ABW została niezwłocznie poinformowana o zatrzymaniu. Podjęliśmy działania w tej sprawie, jednak na razie nie prowadzimy żadnych jawnych i oficjalnych czynności procesowych, w tej sprawie - powiedział RMF kapitan Bartłomiej Suchodolski z krakowskiej delegatury ABW.

Przedstawiciele ABW nie ujawniają żadnych szczegółów prowadzonych działań, nie chcą również zdradzić, czy wywołano już film z aparatu zatrzymanego.

To już drugi niepokojący sygnał o zatrzymaniu osoby, robiącej zdjęcia strategicznym obiektom na terenie Polski. Kilkanaście dni temu pod Poznaniem zatrzymano obywatela Francji, który fotografował zdjęcia zbiorników z gazem.

23-letniego Francuza pochodzenia algierskiego zauważono podczas fotografowania rozlewni gazu w Swarzędzu w Wielkopolsce. Pojawiło się podejrzenie, że mężczyzna zbierał materiały dla terrorystów.

Gdyby terroryści rzeczywiście chcieli wysadzić zbiorniki, doszłoby do niewyobrażalnej tragedii. Olbrzymi wybuch zmiótłby wszystko dookoła. W promieniu 1,5 kilometra nie przeżyłby nikt, a fala uderzeniowa zniszczyłaby wszystko w promieniu wielu kilometrów.

23-letni Michel N. podczas zatrzymania w popłochu usiłował zniszczyć film z aparatu.

Według nieoficjalnych informacji, na kliszach fotograficznych, poza zdjęciami podpoznańskiej gazowni, są fotografie centrów handlowych, prawdopodobnie z Moskwy.

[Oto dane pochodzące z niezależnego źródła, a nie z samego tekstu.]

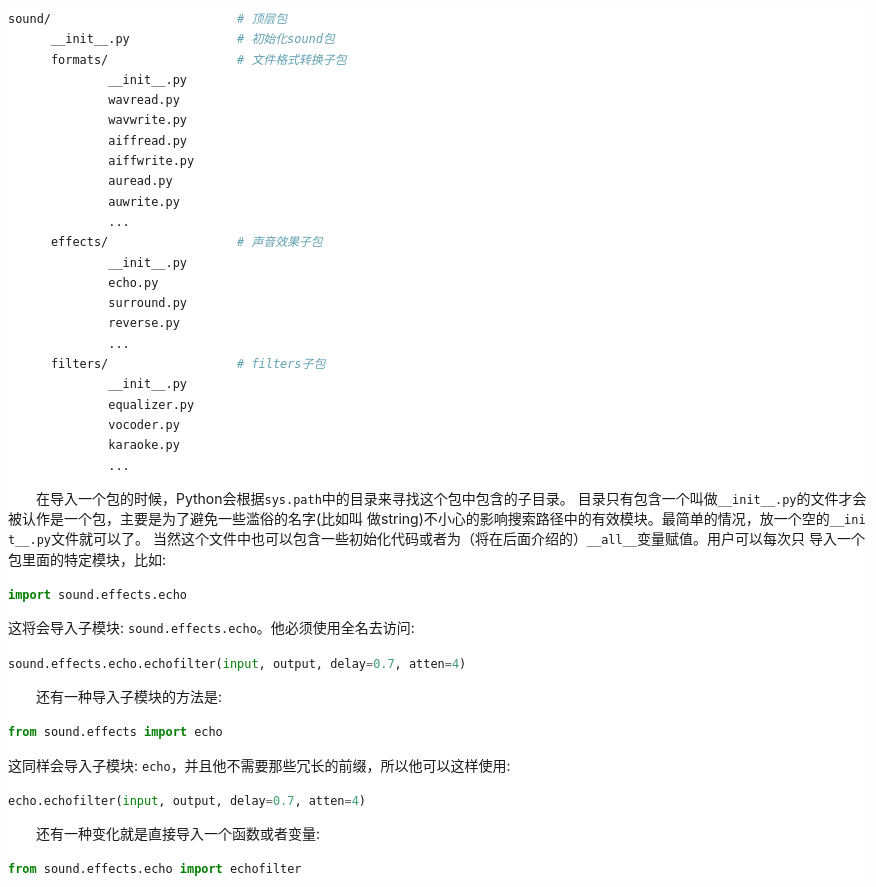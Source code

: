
 ```sh
sound/                          # 顶层包
      __init__.py               # 初始化sound包
      formats/                  # 文件格式转换子包
              __init__.py
              wavread.py
              wavwrite.py
              aiffread.py
              aiffwrite.py
              auread.py
              auwrite.py
              ...
      effects/                  # 声音效果子包
              __init__.py
              echo.py
              surround.py
              reverse.py
              ...
      filters/                  # filters子包
              __init__.py
              equalizer.py
              vocoder.py
              karaoke.py
              ...
```

&emsp;&emsp;在导入一个包的时候，Python会根据`sys.path`中的目录来寻找这个包中包含的子目录。
目录只有包含一个叫做`__init__.py`的文件才会被认作是一个包，主要是为了避免一些滥俗的名字(比如叫
做string)不小心的影响搜索路径中的有效模块。最简单的情况，放一个空的`__init__.py`文件就可以了。
当然这个文件中也可以包含一些初始化代码或者为（将在后面介绍的）`__all__`变量赋值。用户可以每次只
导入一个包里面的特定模块，比如:  

```python
import sound.effects.echo
```

这将会导入子模块: `sound.effects.echo`。他必须使用全名去访问:

```python
sound.effects.echo.echofilter(input, output, delay=0.7, atten=4)
```

&emsp;&emsp;还有一种导入子模块的方法是:

```python
from sound.effects import echo
```

这同样会导入子模块: `echo`，并且他不需要那些冗长的前缀，所以他可以这样使用:

```python
echo.echofilter(input, output, delay=0.7, atten=4)
```

&emsp;&emsp;还有一种变化就是直接导入一个函数或者变量:

```python
from sound.effects.echo import echofilter
```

W jego mieszkaniu Francuza znaleziono ślady po materiałach wybuchowych.

Każdy tego typu sygnał traktujemy bardzo poważnie i jest on bardzo skrupulatnie weryfikowany - powiedziała wówczas major Magdalena Stańczyk z Agencji Bezpieczeństwa Wewnętrznego.

Prokuratura przedstawiła Francuzowi zarzuty z rozdziału o przestępstwach przeciwko bezpieczeństwu powszechnemu. Francuz jest podejrzany o udział w przygotowaniu do wysadzenia rozlewni. Sąd Rejonowy w Poznaniu aresztował go na trzy miesiące. Mężczyzna nie był wcześniej karany, teraz grozi mu do 3 lat więzienia.

W ciągu ostatnich dwóch lat Francuz pochodzenia algierskiego odwiedził Iran, Afganistan i Pakistan. Tam mógł być zwerbowany przez terrorystów powiązanych z Al-Kaidą.

A jak wynika z najnowszego sondażu OBOP-u, prawie trzy czwarte Polaków obawia się, że nasz kraj może stać się celem ataków terrorystycznych. Zdaniem 69 proc. badanych, Polska nie jest przygotowana do przeciwdziałania skutkom zamachów. Natomiast ponad jedna piąta ankietowanych uważa, że terroryści nie zagrażają naszemu krajowi.